What to produce:
The output should be the records themselves, given again exactly.
:::::
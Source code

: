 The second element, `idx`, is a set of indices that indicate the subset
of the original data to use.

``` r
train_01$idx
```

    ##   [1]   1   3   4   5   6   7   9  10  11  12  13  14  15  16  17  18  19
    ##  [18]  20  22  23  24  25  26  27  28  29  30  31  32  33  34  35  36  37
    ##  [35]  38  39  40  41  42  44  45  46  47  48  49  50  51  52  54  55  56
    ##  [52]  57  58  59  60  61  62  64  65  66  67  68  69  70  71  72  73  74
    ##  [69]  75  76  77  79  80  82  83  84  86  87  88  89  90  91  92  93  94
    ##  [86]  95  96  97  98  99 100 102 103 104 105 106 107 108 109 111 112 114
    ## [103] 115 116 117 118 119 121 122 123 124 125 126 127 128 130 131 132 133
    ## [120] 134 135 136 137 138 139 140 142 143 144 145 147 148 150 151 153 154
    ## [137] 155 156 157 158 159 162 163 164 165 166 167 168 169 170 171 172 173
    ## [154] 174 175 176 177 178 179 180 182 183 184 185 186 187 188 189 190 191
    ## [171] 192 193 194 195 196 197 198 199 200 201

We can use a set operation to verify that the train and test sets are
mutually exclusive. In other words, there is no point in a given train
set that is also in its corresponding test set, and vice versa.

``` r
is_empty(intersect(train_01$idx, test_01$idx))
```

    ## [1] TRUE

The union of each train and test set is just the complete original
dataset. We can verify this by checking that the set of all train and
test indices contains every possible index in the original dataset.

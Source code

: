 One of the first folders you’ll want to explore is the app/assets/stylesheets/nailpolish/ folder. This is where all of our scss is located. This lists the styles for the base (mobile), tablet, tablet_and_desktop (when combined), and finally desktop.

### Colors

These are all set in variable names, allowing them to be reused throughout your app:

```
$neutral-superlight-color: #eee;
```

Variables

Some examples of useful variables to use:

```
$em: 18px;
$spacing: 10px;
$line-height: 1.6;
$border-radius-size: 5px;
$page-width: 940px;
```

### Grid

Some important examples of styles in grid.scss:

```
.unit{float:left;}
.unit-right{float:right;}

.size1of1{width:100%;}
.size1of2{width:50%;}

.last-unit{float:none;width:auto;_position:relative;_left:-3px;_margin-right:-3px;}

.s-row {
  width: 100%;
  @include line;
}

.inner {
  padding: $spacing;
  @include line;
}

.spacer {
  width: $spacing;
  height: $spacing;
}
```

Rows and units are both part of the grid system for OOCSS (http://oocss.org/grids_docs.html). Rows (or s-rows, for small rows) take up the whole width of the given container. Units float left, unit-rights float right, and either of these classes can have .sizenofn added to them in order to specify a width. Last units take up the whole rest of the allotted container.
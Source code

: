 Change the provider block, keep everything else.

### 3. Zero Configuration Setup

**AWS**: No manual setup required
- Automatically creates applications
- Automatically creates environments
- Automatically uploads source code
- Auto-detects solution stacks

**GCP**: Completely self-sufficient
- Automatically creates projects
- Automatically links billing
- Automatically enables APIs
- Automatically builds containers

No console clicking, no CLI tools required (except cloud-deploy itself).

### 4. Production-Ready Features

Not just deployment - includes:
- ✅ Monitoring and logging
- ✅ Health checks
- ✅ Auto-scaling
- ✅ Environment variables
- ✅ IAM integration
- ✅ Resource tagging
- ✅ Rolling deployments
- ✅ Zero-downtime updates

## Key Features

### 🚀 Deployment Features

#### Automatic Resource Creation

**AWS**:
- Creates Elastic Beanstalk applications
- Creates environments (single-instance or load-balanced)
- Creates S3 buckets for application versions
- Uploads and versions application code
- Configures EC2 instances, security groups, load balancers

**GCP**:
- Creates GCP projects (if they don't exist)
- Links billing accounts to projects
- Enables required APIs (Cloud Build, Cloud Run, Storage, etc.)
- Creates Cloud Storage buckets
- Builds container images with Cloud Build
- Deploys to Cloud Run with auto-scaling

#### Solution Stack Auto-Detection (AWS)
:::::
Answer to the problem:
Source code

: The second element, `idx`, is a set of indices that indicate the subset
of the original data to use.

``` r
train_01$idx
```

    ##   [1]   1   3   4   5   6   7   9  10  11  12  13  14  15  16  17  18  19
    ##  [18]  20  22  23  24  25  26  27  28  29  30  31  32  33  34  35  36  37
    ##  [35]  38  39  40  41  42  44  45  46  47  48  49  50  51  52  54  55  56
    ##  [52]  57  58  59  60  61  62  64  65  66  67  68  69  70  71  72  73  74
    ##  [69]  75  76  77  79  80  82  83  84  86  87  88  89  90  91  92  93  94
    ##  [86]  95  96  97  98  99 100 102 103 104 105 106 107 108 109 111 112 114
    ## [103] 115 116 117 118 119 121 122 123 124 125 126 127 128 130 131 132 133
    ## [120] 134 135 136 137 138 139 140 142 143 144 145 147 148 150 151 153 154
    ## [137] 155 156 157 158 159 162 163 164 165 166 167 168 169 170 171 172 173
    ## [154] 174 175 176 177 178 179 180 182 183 184 185 186 187 188 189 190 191
    ## [171] 192 193 194 195 196 197 198 199 200 201

We can use a set operation to verify that the train and test sets are
mutually exclusive. In other words, there is no point in a given train
set that is also in its corresponding test set, and vice versa.

``` r
is_empty(intersect(train_01$idx, test_01$idx))
```

    ## [1] TRUE

The union of each train and test set is just the complete original
dataset. We can verify this by checking that the set of all train and
test indices contains every possible index in the original dataset.

Source code

: One of the first folders you’ll want to explore is the app/assets/stylesheets/nailpolish/ folder. This is where all of our scss is located. This lists the styles for the base (mobile), tablet, tablet_and_desktop (when combined), and finally desktop.

### Colors

These are all set in variable names, allowing them to be reused throughout your app:

```
$neutral-superlight-color: #eee;
```

Variables

Some examples of useful variables to use:

```
$em: 18px;
$spacing: 10px;
$line-height: 1.6;
$border-radius-size: 5px;
$page-width: 940px;
```

### Grid

Some important examples of styles in grid.scss:

```
.unit{float:left;}
.unit-right{float:right;}

.size1of1{width:100%;}
.size1of2{width:50%;}

.last-unit{float:none;width:auto;_position:relative;_left:-3px;_margin-right:-3px;}

.s-row {
  width: 100%;
  @include line;
}

.inner {
  padding: $spacing;
  @include line;
}

.spacer {
  width: $spacing;
  height: $spacing;
}
```

Rows and units are both part of the grid system for OOCSS (http://oocss.org/grids_docs.html). Rows (or s-rows, for small rows) take up the whole width of the given container. Units float left, unit-rights float right, and either of these classes can have .sizenofn added to them in order to specify a width. Last units take up the whole rest of the allotted container.
Source code

: Change the provider block, keep everything else.

### 3. Zero Configuration Setup

**AWS**: No manual setup required
- Automatically creates applications
- Automatically creates environments
- Automatically uploads source code
- Auto-detects solution stacks

**GCP**: Completely self-sufficient
- Automatically creates projects
- Automatically links billing
- Automatically enables APIs
- Automatically builds containers

No console clicking, no CLI tools required (except cloud-deploy itself).

### 4. Production-Ready Features

Not just deployment - includes:
- ✅ Monitoring and logging
- ✅ Health checks
- ✅ Auto-scaling
- ✅ Environment variables
- ✅ IAM integration
- ✅ Resource tagging
- ✅ Rolling deployments
- ✅ Zero-downtime updates

## Key Features

### 🚀 Deployment Features

#### Automatic Resource Creation

**AWS**:
- Creates Elastic Beanstalk applications
- Creates environments (single-instance or load-balanced)
- Creates S3 buckets for application versions
- Uploads and versions application code
- Configures EC2 instances, security groups, load balancers

**GCP**:
- Creates GCP projects (if they don't exist)
- Links billing accounts to projects
- Enables required APIs (Cloud Build, Cloud Run, Storage, etc.)
- Creates Cloud Storage buckets
- Builds container images with Cloud Build
- Deploys to Cloud Run with auto-scaling

#### Solution Stack Auto-Detection (AWS)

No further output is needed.